# [Problem details]
All of the records below must be reproduced exactly, minus any pictures.

# [Data shown]
--------

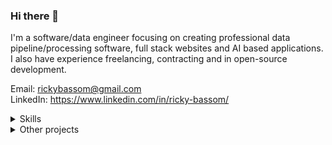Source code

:### Hi there 👋

I'm a software/data engineer focusing on creating professional data pipeline/processing software, full stack websites and AI based applications. I also have experience freelancing, contracting and in open-source development.

Email: rickybassom@gmail.com
<br>
LinkedIn: https://www.linkedin.com/in/ricky-bassom/

<details>
  <summary>Skills</summary>
  <br>
  <b>Programming languages:</b> Python, Java, C, C++, C#, Vala, JavaScript, Dart, PHP, Haskell, Prolog
  <br>
  <b>Frameworks / libraries:</b> Flask, Django, Bootstrap, Jekyll, GTK, Swing, Pygame, Phaser
  <br>
  <b>Systems:</b> Linux (Debian and Red Hat based), Windows, AWS
  <br>
  <b>Other:</b> HTML, CSS, Bash, Git, SQL, Docker, GitHub Actions, Travis CI, Jenkins, Redis, ActiveMQ, D3, Matplotlib
</details>

<details>
  <summary>Other projects</summary>
  <h3>Met System GUI</h3>
  <img src="img/metsystemgui.png" alt="Met System GUI screenshot" align="right" width="300">
  <p>Created data pipelines for real-time meteorological data at the <a href="https://www.ing.iac.es/astronomy/telescopes/wht/">William Herschel Telescope</a>. I also created a new web dashboard for scientists in the control center.</p>
  <ul>
    <li>Python</li>
    <li>Dart</li>
    <li>HTML/CSS/JS</li>
    <li>Redis</li>
  </ul>
  <hr>
  
  <h3>Mathematics without Tears and Fears</h3>
  <img src="img/mathematicswithouttearsandfears.gif" alt="Mathematics without Tears and Fears GIF" align="right" width="300">
  <p>A set of online pedagogical games aimed at teaching mathematical principles and recording game data for the <a href="https://www.exeter.ac.uk/">University of Exeter</a>.</p>
  <ul>
    <li>Python</li>
    <li>Flask</li>
    <li>HTML/CSS/JS</li>
    <li>MySQL</li>
    <li>Redis</li>
    <li>Docker</li>
    <li>AWS</li>
  </ul>
  <hr>
  
  <h3>ROV 2 SPS</h3>
  <img src="img/rov2sps.gif" alt="ROV2SPS GIF" align="right" width="300">
  <p>A cross-platform desktop application developed for <a href="https://magseisfairfield.com/">Magseis Fairfield</a>, used for real-time csv manipulation.</p>
  <ul>
    <li>Python</li>
    <li>GTK</li>
    <li>CSV</li>
    <li>Linux and Windows cross-platform packaging</li>
  </ul>
  <hr>
</details>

--------

# [Result for this task]
Source code

:### Hi there 👋

I'm a software/data engineer focusing on creating professional data pipeline/processing software, full stack websites and AI based applications. I also have experience freelancing, contracting and in open-source development.

Email: rickybassom@gmail.com
<br>
LinkedIn: https://www.linkedin.com/in/ricky-bassom/

<details>
  <summary>Skills</summary>
  <br>
  <b>Programming languages:</b> Python, Java, C, C++, C#, Vala, JavaScript, Dart, PHP, Haskell, Prolog
  <br>
  <b>Frameworks / libraries:</b> Flask, Django, Bootstrap, Jekyll, GTK, Swing, Pygame, Phaser
  <br>
  <b>Systems:</b> Linux (Debian and Red Hat based), Windows, AWS
  <br>
  <b>Other:</b> HTML, CSS, Bash, Git, SQL, Docker, GitHub Actions, Travis CI, Jenkins, Redis, ActiveMQ, D3, Matplotlib
</details>

<details>
  <summary>Other projects</summary>
  <h3>Met System GUI</h3>
  <img src="img/metsystemgui.png" alt="Met System GUI screenshot" align="right" width="300">
  <p>Created data pipelines for real-time meteorological data at the <a href="https://www.ing.iac.es/astronomy/telescopes/wht/">William Herschel Telescope</a>. I also created a new web dashboard for scientists in the control center.</p>
  <ul>
    <li>Python</li>
    <li>Dart</li>
    <li>HTML/CSS/JS</li>
    <li>Redis</li>
  </ul>
  <hr>
  
  <h3>Mathematics without Tears and Fears</h3>
  <img src="img/mathematicswithouttearsandfears.gif" alt="Mathematics without Tears and Fears GIF" align="right" width="300">
  <p>A set of online pedagogical games aimed at teaching mathematical principles and recording game data for the <a href="https://www.exeter.ac.uk/">University of Exeter</a>.</p>
  <ul>
    <li>Python</li>
    <li>Flask</li>
    <li>HTML/CSS/JS</li>
    <li>MySQL</li>
    <li>Redis</li>
    <li>Docker</li>
    <li>AWS</li>
  </ul>
  <hr>
  
  <h3>ROV 2 SPS</h3>
  <img src="img/rov2sps.gif" alt="ROV2SPS GIF" align="right" width="300">
  <p>A cross-platform desktop application developed for <a href="https://magseisfairfield.com/">Magseis Fairfield</a>, used for real-time csv manipulation.</p>
  <ul>
    <li>Python</li>
    <li>GTK</li>
    <li>CSV</li>
    <li>Linux and Windows cross-platform packaging</li>
  </ul>
  <hr>
</details>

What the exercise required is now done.